Wall Street's main indexes fell on Monday as Federal Reserve Chair Jerome Powell's comments sparked bets of more aggressive interest rate hikes, adding to investor concerns as the Ukraine conflict rages on.
The U.S. central bank must move "expeditiously" to bring too-high inflation to heel, Powell said in his remarks prepared for delivery to a National Association of Business Economics conference, adding it could use bigger-than-usual interest rate hikes if needed.
Traders now see a 60.7% chance of a 50-basis point rate hike at the Fed's May meeting, up from about 52% before Powell's comments.
The U.S. central bank last week raised interest rates by 25 bps to 0.25%-0.50%, the first increase since late 2018.
"What I'm looking at here is just the market reacting to potential hawkish Fed but I don't think there is anything new here so far," said Joe Saluzzi, co-manager of trading at Themis Trading in Chatham, New Jersey.
"This is an oversold market and this quick reaction is based on the headline. Let us see if they can digest it a little bit more and see what he's really saying."
Big banks struggled for direction, with Bank of America up 0.3%. The U.S. 10-year Treasury yield hit 2.28%, its highest level since late May 2019.
Wall Street pares gains after Fed hikes rates, signals more
Technology and consumer discretionary shares fell the most after a solid rally last week. Megacap growth names Alphabet Inc, Amazon.com, Microsoft Corp and Meta Platforms were down between 0.2% and 2.5%.
Boeing's 3.8% slide weighed the most on the blue-chip Dow after a China Eastern Airlines jet with 132 passengers crashed in the mountains of southern China.
Meanwhile, oil prices surged 6%, lifting energy shares as Brent crude climbed over $114 a barrel as European Union nations considered joining the United States in a Russian oil embargo.
Surging commodity prices have raised concerns about higher inflation pushing the Fed to raise interest rates aggressively.
At 12:48 p.m.

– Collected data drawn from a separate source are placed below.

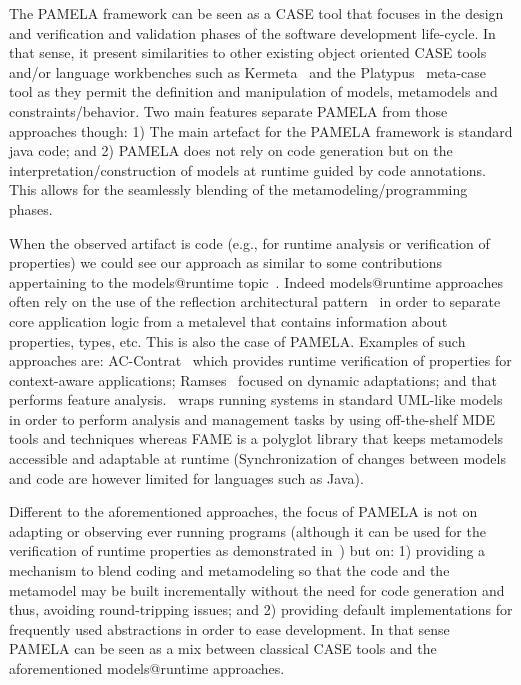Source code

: The PAMELA framework can be seen as a CASE tool that focuses in the design and verification and validation phases of the software development life-cycle. In that sense, it present similarities to other existing object oriented CASE tools and/or language workbenches such as Kermeta~\cite{kermeta} and the Platypus~\cite{platypus} meta-case tool as they permit the definition and manipulation of models, metamodels and constraints/behavior. Two main features separate PAMELA from those approaches though: 1) The main artefact for the PAMELA framework is standard java code; and 2) PAMELA does not rely on code generation but on the interpretation/construction of models at runtime guided by code annotations. This allows for the seamlessly blending of the metamodeling/programming phases.

When the observed artifact is code (e.g., for runtime analysis or verification of properties) we could see our approach as similar to some contributions appertaining to the models@runtime topic~\cite{bencomo2019models}. Indeed models@runtime approaches often rely  on the use of the reflection architectural pattern~\cite{buschmann2008pattern} in order to separate core application logic from a metalevel that contains information about properties, types, etc. This is also the case of PAMELA. 
Examples of such approaches are: AC-Contrat~\cite{accontract} which provides runtime verification of properties for context-aware applications; Ramses~\cite{ramses} focused on dynamic adaptations; and \cite{denker2010modeling} that performs feature analysis.~\cite{song2010applying} wraps running systems in standard UML-like models in order to perform analysis and management tasks by using off-the-shelf MDE tools and techniques whereas FAME \cite{kuhn2008fame} is a polyglot library that keeps metamodels accessible and adaptable at runtime (Synchronization of changes between models and code are however limited for languages such as Java).

Different to the aforementioned approaches, the focus of PAMELA is not on adapting or observing ever running programs (although it can be used for the verification of runtime properties as demonstrated in~\cite{silva20}) but on: 1) providing a mechanism to blend coding and metamodeling so that the code and the metamodel may be built incrementally without the need for code generation and thus, avoiding round-tripping issues; and 2) providing default implementations for frequently used abstractions in order to ease development. In that sense PAMELA can be seen as a mix between classical CASE tools and the aforementioned models@runtime approaches.

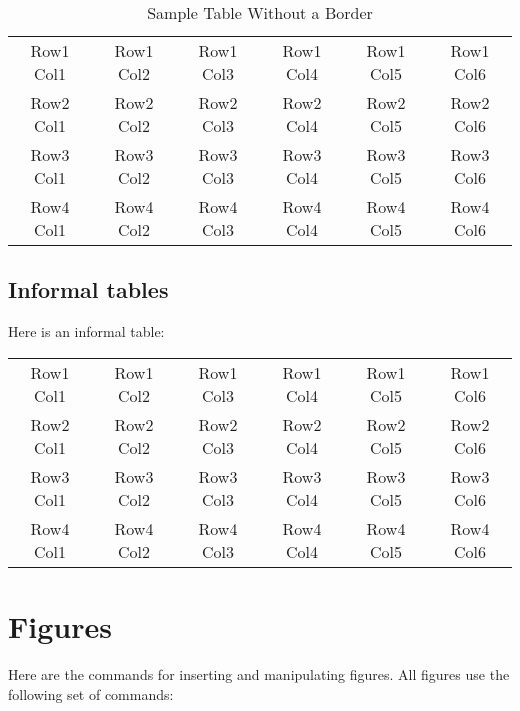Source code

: \documentclass[12pt]{MUNThesisBibTeX}
\begin{document}
\begin{table}[ht]
\caption{Sample Table Without a Border}
\label{TableNoBorder}
\begin{center} %
\begin{tabular}{c c c c c c}


Row1 Col1 &Row1 Col2 &Row1 Col3 &Row1 Col4 &Row1 Col5 &Row1 Col6 \\
Row2 Col1 &Row2 Col2 &Row2 Col3 &Row2 Col4 &Row2 Col5 &Row2 Col6 \\
Row3 Col1 &Row3 Col2 &Row3 Col3 &Row3 Col4 &Row3 Col5 &Row3 Col6 \\
Row4 Col1 &Row4 Col2 &Row4 Col3 &Row4 Col4 &Row4 Col5 &Row4 Col6 \\

\end{tabular}
\end{center}
\end{table}

\subsection{Informal tables}
Here is an informal table:

\begin{center}%


\begin{tabular}{c c c c c c}

Row1 Col1 &Row1 Col2 &Row1 Col3 &Row1 Col4 &Row1 Col5 &Row1 Col6 \\
Row2 Col1 &Row2 Col2 &Row2 Col3 &Row2 Col4 &Row2 Col5 &Row2 Col6 \\
Row3 Col1 &Row3 Col2 &Row3 Col3 &Row3 Col4 &Row3 Col5 &Row3 Col6 \\
Row4 Col1 &Row4 Col2 &Row4 Col3 &Row4 Col4 &Row4 Col5 &Row4 Col6 \\

\end{tabular}
\end{center}

\section{Figures}
Here are the commands for inserting and manipulating figures. All figures use the following set of commands:\medskip
\end{document}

ET, the Dow Jones Industrial Average was down 235.41 points, or 0.68%, at 34,519.52, the S&P 500 was down 6.63 points, or 0.15%, at 4,456.49, and the Nasdaq Composite was down 74.43 points, or 0.54%, at 13,819.41.
Global shares started the week on a downbeat note as fighting raged in Ukraine and the Kremlin said peace talks had yet to yield any major breakthroughs.
Among individual stocks, Alleghany Corp surged 24.8% after Warren Buffett's Berkshire Hathaway Inc struck an $11.6-billion deal to buy the owner of reinsurer TransRe. Berkshire shares hit record high.
Declining issues outnumbered advancers for a 1.19-to-1 ratio on the NYSE and a 1.48-to-1 ratio on the Nasdaq.
The S&P index recorded 36 new 52-week highs and no new lows, while the Nasdaq recorded 45 new highs and 30 new lows.